Namun sebaliknya apabila kita tahu dan yakin bahwa pemiliknya tidak rela, atau dalam masyarakat tidak ada kebiasaan mengambil buah yang jatuh, atau buah yang jatuh masih di area dalam pagar pohon tersebut, maka tidak boleh mengambil buah tersebut.

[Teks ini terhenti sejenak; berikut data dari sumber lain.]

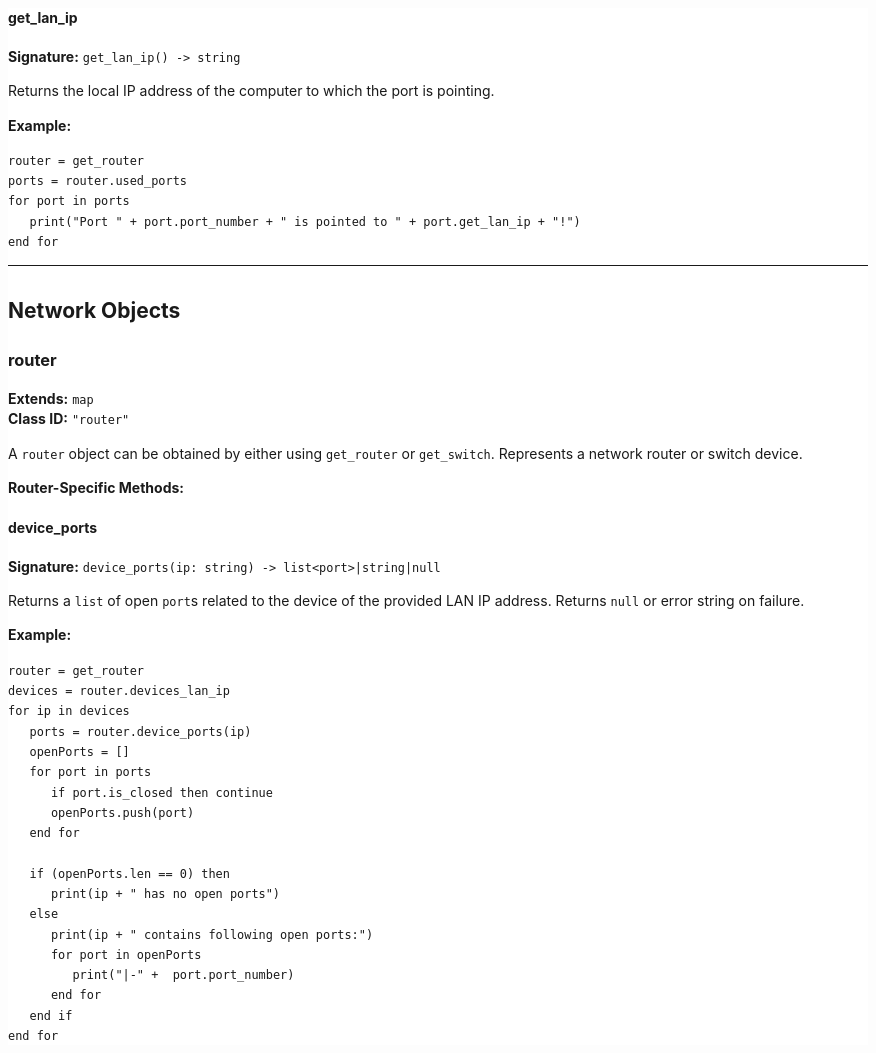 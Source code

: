 #### get_lan_ip
**Signature:** `get_lan_ip() -> string`

Returns the local IP address of the computer to which the port is pointing.

**Example:**
```greyscript
router = get_router
ports = router.used_ports
for port in ports
   print("Port " + port.port_number + " is pointed to " + port.get_lan_ip + "!")
end for
```

---

## Network Objects

### router

**Extends:** `map`  
**Class ID:** `"router"`

A `router` object can be obtained by either using `get_router` or `get_switch`. Represents a network router or switch device.

**Router-Specific Methods:**

#### device_ports
**Signature:** `device_ports(ip: string) -> list<port>|string|null`

Returns a `list` of open `port`s related to the device of the provided LAN IP address. Returns `null` or error string on failure.

**Example:**
```greyscript
router = get_router
devices = router.devices_lan_ip
for ip in devices
   ports = router.device_ports(ip)
   openPorts = []
   for port in ports
      if port.is_closed then continue
      openPorts.push(port)
   end for

   if (openPorts.len == 0) then
      print(ip + " has no open ports")
   else
      print(ip + " contains following open ports:")
      for port in openPorts
         print("|-" +  port.port_number)
      end for
   end if
end for
```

Termasuk dalam hukum ini adalah bolehnya mengambil dan memanfaatkan tumbuhan atau pohon buah yang ditelantarkan oleh pemiliknya dalam jangka waktu yang lama. Di mana pohon atau tanaman itu tumbuh liar dan tidak diurus pemiliknya sehingga tidak termanfaatkan bahkan sampai busuk. Sebab apabila ia dibiarkan saja akan rusak atau dimakan binatang liar, dan itu termasuk idho’atul mal (menyia-nyiakan harta). Meskipun dengan meminta izin ( seandainya diketahui alamat atau teleponnya) itu lebih baik. Wallahu a’lam bishshawab.